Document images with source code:

╔══

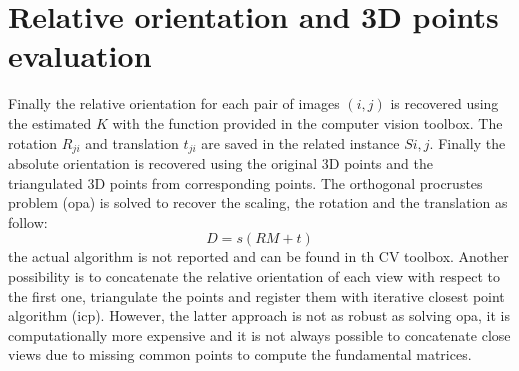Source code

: \documentclass[11pt]{article}
\begin{document}
\newpage
\section{Relative orientation and 3D points evaluation}
Finally the relative orientation for each pair of images $(i,j)$ is recovered using the estimated $K$ with the function provided in the computer vision toolbox. The rotation $R_{ji}$ and translation $t_{ji}$ are saved in the related instance $S{i,j}$. Finally the absolute orientation is recovered using the original 3D points and the triangulated 3D points from corresponding points. The orthogonal procrustes problem (opa) is solved to recover the scaling, the rotation and the translation as follow:
\begin{equation}
    D=s(RM+t)
\end{equation}
the actual algorithm is not reported and can be found in th CV toolbox. Another possibility is to concatenate the relative orientation of each view with respect to the first one, triangulate the points and register them with iterative closest point algorithm (icp). However, the latter approach is not as robust as solving opa, it is computationally more expensive and it is not always possible to concatenate close views due to missing common points to compute the fundamental matrices.
\end{document}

╚══

→ **WHAT YOU WILL DO**
Leave the pictures out, and transcribe each of the records exactly.

→ **TASK SOLUTION**
Source code

: \documentclass[11pt]{article}
\begin{document}
\newpage
\section{Relative orientation and 3D points evaluation}
Finally the relative orientation for each pair of images $(i,j)$ is recovered using the estimated $K$ with the function provided in the computer vision toolbox. The rotation $R_{ji}$ and translation $t_{ji}$ are saved in the related instance $S{i,j}$. Finally the absolute orientation is recovered using the original 3D points and the triangulated 3D points from corresponding points. The orthogonal procrustes problem (opa) is solved to recover the scaling, the rotation and the translation as follow:
\begin{equation}
    D=s(RM+t)
\end{equation}
the actual algorithm is not reported and can be found in th CV toolbox. Another possibility is to concatenate the relative orientation of each view with respect to the first one, triangulate the points and register them with iterative closest point algorithm (icp). However, the latter approach is not as robust as solving opa, it is computationally more expensive and it is not always possible to concatenate close views due to missing common points to compute the fundamental matrices.
\end{document}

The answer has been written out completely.